Rachel’s hometown is Dallas, Texas! We’ll be back here next season, since she’s the next Bachelorette. That makes this date kind of pointless, but we’re gonna have it anyway. Cue Hozier, cuz Rachel’s taking this goofy-ass to her church. Nick does not fit in this environment. Maybe Nick doesn’t fit in anywhere. He’s the most awkward person ever.

Nick trying to be cool

Before they head to meet the fam, Rachel drops the L-bomb. Rachel’s never brought home a white guy. Nick’s never dated a black girl. What could go wrong?! We meet mom, sister, cousin, sister, and sister’s white husband. Dad is out of town because he heard Rachel’s the next Bachelorette and knows this is pointless.
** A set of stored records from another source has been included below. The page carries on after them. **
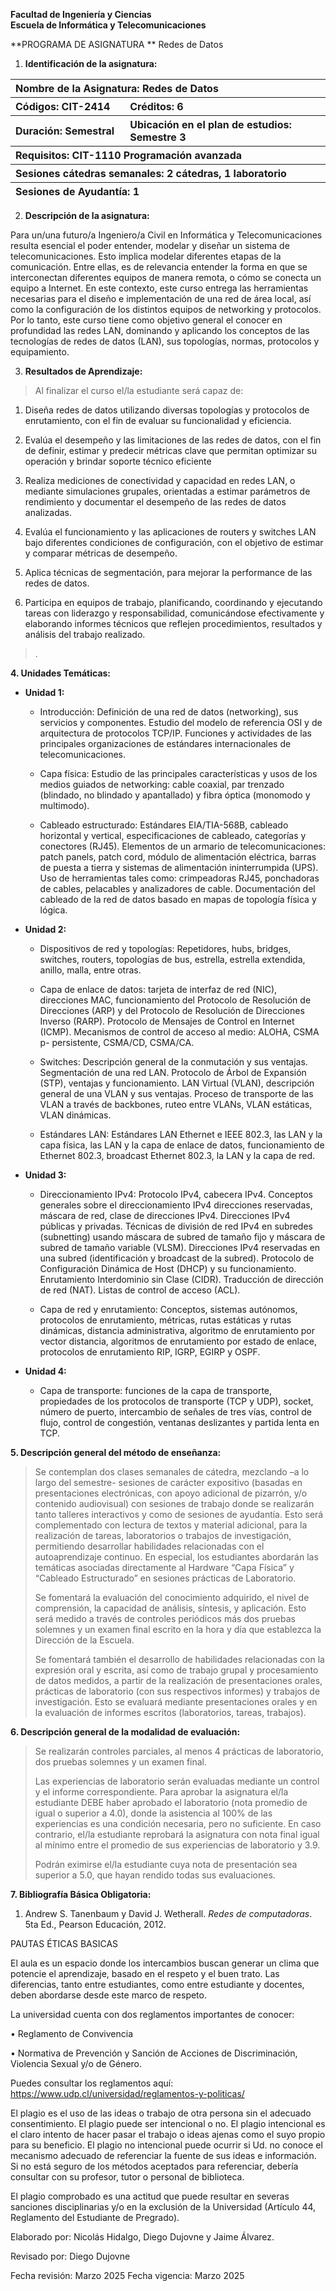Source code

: **Facultad de Ingeniería y Ciencias  
Escuela de Informática y Telecomunicaciones**

**PROGRAMA DE ASIGNATURA  **
Redes de Datos

1.  **Identificación de la asignatura:**

<table>
<colgroup>
<col style="width: 36%" />
<col style="width: 63%" />
</colgroup>
<thead>
<tr>
<th colspan="2" style="text-align: left;">Nombre de la Asignatura: Redes
de Datos</th>
</tr>
<tr>
<th style="text-align: left;">Códigos: CIT-2414</th>
<th style="text-align: left;">Créditos: 6</th>
</tr>
<tr>
<th style="text-align: left;">Duración: Semestral</th>
<th style="text-align: left;">Ubicación en el plan de estudios: Semestre
3</th>
</tr>
<tr>
<th colspan="2" style="text-align: left;">Requisitos: CIT-1110
Programación avanzada</th>
</tr>
<tr>
<th colspan="2" style="text-align: left;">Sesiones cátedras semanales: 2
cátedras, 1 laboratorio</th>
</tr>
<tr>
<th colspan="2" style="text-align: left;">Sesiones de Ayudantía: 1</th>
</tr>
</thead>
<tbody>
</tbody>
</table>

2.  **Descripción de la asignatura:**

Para un/una futuro/a Ingeniero/a Civil en Informática y
Telecomunicaciones resulta esencial el poder entender, modelar y diseñar
un sistema de telecomunicaciones. Esto implica modelar diferentes etapas
de la comunicación. Entre ellas, es de relevancia entender la forma en
que se interconectan diferentes equipos de manera remota, o cómo se
conecta un equipo a Internet. En este contexto, este curso entrega las
herramientas necesarias para el diseño e implementación de una red de
área local, así como la configuración de los distintos equipos de
networking y protocolos. Por lo tanto, este curso tiene como objetivo
general el conocer en profundidad las redes LAN, dominando y aplicando
los conceptos de las tecnologías de redes de datos (LAN), sus
topologías, normas, protocolos y equipamiento.

3.  **Resultados de Aprendizaje:**

> Al finalizar el curso el/la estudiante será capaz de:

1.  Diseña redes de datos utilizando diversas topologías y protocolos de
    enrutamiento, con el fin de evaluar su funcionalidad y eficiencia.

2.  Evalúa el desempeño y las limitaciones de las redes de datos, con el
    fin de definir, estimar y predecir métricas clave que permitan
    optimizar su operación y brindar soporte técnico eficiente

3.  Realiza mediciones de conectividad y capacidad en redes LAN, o
    mediante simulaciones grupales, orientadas a estimar parámetros de
    rendimiento y documentar el desempeño de las redes de datos
    analizadas.

4.  Evalúa el funcionamiento y las aplicaciones de routers y switches
    LAN bajo diferentes condiciones de configuración, con el objetivo de
    estimar y comparar métricas de desempeño.

5.  Aplica técnicas de segmentación, para mejorar la performance de las
    redes de datos.

6.  Participa en equipos de trabajo, planificando, coordinando y
    ejecutando tareas con liderazgo y responsabilidad, comunicándose
    efectivamente y elaborando informes técnicos que reflejen
    procedimientos, resultados y análisis del trabajo realizado.

> .

**4. Unidades Temáticas:**

- **Unidad 1:**

  - Introducción: Definición de una red de datos (networking), sus
    servicios y componentes. Estudio del modelo de referencia OSI y de
    arquitectura de protocolos TCP/IP. Funciones y actividades de las
    principales organizaciones de estándares internacionales de
    telecomunicaciones.

  - Capa física: Estudio de las principales características y usos de
    los medios guiados de networking: cable coaxial, par trenzado
    (blindado, no blindado y apantallado) y fibra óptica (monomodo y
    multimodo).

  - Cableado estructurado: Estándares EIA/TIA-568B, cableado horizontal
    y vertical, especificaciones de cableado, categorías y conectores
    (RJ45). Elementos de un armario de telecomunicaciones: patch panels,
    patch cord, módulo de alimentación eléctrica, barras de puesta a
    tierra y sistemas de alimentación ininterrumpida (UPS). Uso de
    herramientas tales como: crimpeadoras RJ45, ponchadoras de cables,
    pelacables y analizadores de cable. Documentación del cableado de la
    red de datos basado en mapas de topología física y lógica.

- **Unidad 2:**

  - Dispositivos de red y topologías: Repetidores, hubs, bridges,
    switches, routers, topologías de bus, estrella, estrella extendida,
    anillo, malla, entre otras.

  - Capa de enlace de datos: tarjeta de interfaz de red (NIC),
    direcciones MAC, funcionamiento del Protocolo de Resolución de
    Direcciones (ARP) y del Protocolo de Resolución de Direcciones
    Inverso (RARP). Protocolo de Mensajes de Control en Internet (ICMP).
    Mecanismos de control de acceso al medio: ALOHA, CSMA p-
    persistente, CSMA/CD, CSMA/CA.

  - Switches: Descripción general de la conmutación y sus ventajas.
    Segmentación de una red LAN. Protocolo de Árbol de Expansión (STP),
    ventajas y funcionamiento. LAN Virtual (VLAN), descripción general
    de una VLAN y sus ventajas. Proceso de transporte de las VLAN a
    través de backbones, ruteo entre VLANs, VLAN estáticas, VLAN
    dinámicas.

  - Estándares LAN: Estándares LAN Ethernet e IEEE 802.3, las LAN y la
    capa física, las LAN y la capa de enlace de datos, funcionamiento de
    Ethernet 802.3, broadcast Ethernet 802.3, la LAN y la capa de red.

- **Unidad 3:**

  - Direccionamiento IPv4: Protocolo IPv4, cabecera IPv4. Conceptos
    generales sobre el direccionamiento IPv4 direcciones reservadas,
    máscara de red, clase de direcciones IPv4. Direcciones IPv4 públicas
    y privadas. Técnicas de división de red IPv4 en subredes
    (subnetting) usando máscara de subred de tamaño fijo y máscara de
    subred de tamaño variable (VLSM). Direcciones IPv4 reservadas en una
    subred (identificación y broadcast de la subred). Protocolo de
    Configuración Dinámica de Host (DHCP) y su funcionamiento.
    Enrutamiento Interdominio sin Clase (CIDR). Traducción de dirección
    de red (NAT). Listas de control de acceso (ACL).

  - Capa de red y enrutamiento: Conceptos, sistemas autónomos,
    protocolos de enrutamiento, métricas, rutas estáticas y rutas
    dinámicas, distancia administrativa, algoritmo de enrutamiento por
    vector distancia, algoritmos de enrutamiento por estado de enlace,
    protocolos de enrutamiento RIP, IGRP, EGIRP y OSPF.

- **Unidad 4:**

  - Capa de transporte: funciones de la capa de transporte, propiedades
    de los protocolos de transporte (TCP y UDP), socket, número de
    puerto, intercambio de señales de tres vías, control de flujo,
    control de congestión, ventanas deslizantes y partida lenta en TCP.

**5. Descripción general del método de enseñanza:**

> Se contemplan dos clases semanales de cátedra, mezclando –a lo largo
> del semestre- sesiones de carácter expositivo (basadas en
> presentaciones electrónicas, con apoyo adicional de pizarrón, y/o
> contenido audiovisual) con sesiones de trabajo donde se realizarán
> tanto talleres interactivos y como de sesiones de ayudantía. Esto será
> complementado con lectura de textos y material adicional, para la
> realización de tareas, laboratorios o trabajos de investigación,
> permitiendo desarrollar habilidades relacionadas con el
> autoaprendizaje continuo. En especial, los estudiantes abordarán las
> temáticas asociadas directamente al Hardware “Capa Física” y “Cableado
> Estructurado” en sesiones prácticas de Laboratorio.
>
> Se fomentará la evaluación del conocimiento adquirido, el nivel de
> comprensión, la capacidad de análisis, síntesis, y aplicación. Esto
> será medido a través de controles periódicos más dos pruebas solemnes
> y un examen final escrito en la hora y día que establezca la Dirección
> de la Escuela.
>
> Se fomentará también el desarrollo de habilidades relacionadas con la
> expresión oral y escrita, así como de trabajo grupal y procesamiento
> de datos medidos, a partir de la realización de presentaciones orales,
> prácticas de laboratorio (con sus respectivos informes) y trabajos de
> investigación. Esto se evaluará mediante presentaciones orales y en la
> evaluación de informes escritos (laboratorios, tareas, trabajos).

**6. Descripción general de la modalidad de evaluación:**

> Se realizarán controles parciales, al menos 4 prácticas de
> laboratorio, dos pruebas solemnes y un examen final.
>
> Las experiencias de laboratorio serán evaluadas mediante un control y
> el informe correspondiente. Para aprobar la asignatura el/la
> estudiante DEBE haber aprobado el laboratorio (nota promedio de igual
> o superior a 4.0), donde la asistencia al 100% de las experiencias es
> una condición necesaria, pero no suficiente. En caso contrario, el/la
> estudiante reprobará la asignatura con nota final igual al mínimo
> entre el promedio de sus experiencias de laboratorio y 3.9.
>
> Podrán eximirse el/la estudiante cuya nota de presentación sea
> superior a 5.0, que hayan rendido todas sus evaluaciones.

**7. Bibliografía Básica Obligatoria:**

1.  Andrew S. Tanenbaum y David J. Wetherall. *Redes de computadoras*.
    5ta Ed., Pearson Educación, 2012.

PAUTAS ÉTICAS BASICAS

El aula es un espacio donde los intercambios buscan generar un clima que
potencie el aprendizaje, basado en el respeto y el buen trato. Las
diferencias, tanto entre estudiantes, como entre estudiante y docentes,
deben abordarse desde este marco de respeto.

La universidad cuenta con dos reglamentos importantes de conocer:

• Reglamento de Convivencia

• Normativa de Prevención y Sanción de Acciones de Discriminación,
Violencia Sexual y/o de Género.

Puedes consultar los reglamentos aquí:
https://www.udp.cl/universidad/reglamentos-y-politicas/

El plagio es el uso de las ideas o trabajo de otra persona sin el
adecuado consentimiento. El plagio puede ser intencional o no. El plagio
intencional es el claro intento de hacer pasar el trabajo o ideas ajenas
como el suyo propio para su beneficio. El plagio no intencional puede
ocurrir si Ud. no conoce el mecanismo adecuado de referenciar la fuente
de sus ideas e información. Si no está seguro de los métodos aceptados
para referenciar, debería consultar con su profesor, tutor o personal de
biblioteca.

El plagio comprobado es una actitud que puede resultar en severas
sanciones disciplinarias y/o en la exclusión de la Universidad (Artículo
44, Reglamento del Estudiante de Pregrado).

Elaborado por: Nicolás Hidalgo, Diego Dujovne y Jaime Álvarez.

Revisado por: Diego Dujovne

Fecha revisión: Marzo 2025 Fecha vigencia: Marzo 2025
Everyone wants to know if he’s dated a black girl. No.
He seems to pass all of the tests though. Even though it clearly doesn’t work out for the two of them, this was a big moment for the show.

Corinne time! Let’s get fabulous. They’re going shopping? Perfect date. RIP Corinne. I really can’t believe Corinne is getting a hometown date. They’ve clowned her all season and they’re going to squeeze every bit of entertainment out of her before they send her to Bachelor in Paradise.

Corinne arriving at Bachelor in Paradise

During the date, she also drops the L bomb. Keep in mind, this is the first one on one date they’ve had together. Corinne lives in her own world that is not reality-adjacent.

Corinne’s family lives in a high rise by the ocean (there is no cake). We meet mom, sister, dad, and Racquel. Hoo boy. They are quite the familial unit. Mom has nipped, tucked, and injected her way to immortality. Racquel was probably picked up this week in an ICE raid since the show revealed her location. Dad likes whiskey and is concerned that the unemployed doofus that she’s dating will be able to provide her with the lavish lifestyle that she’s accustomed.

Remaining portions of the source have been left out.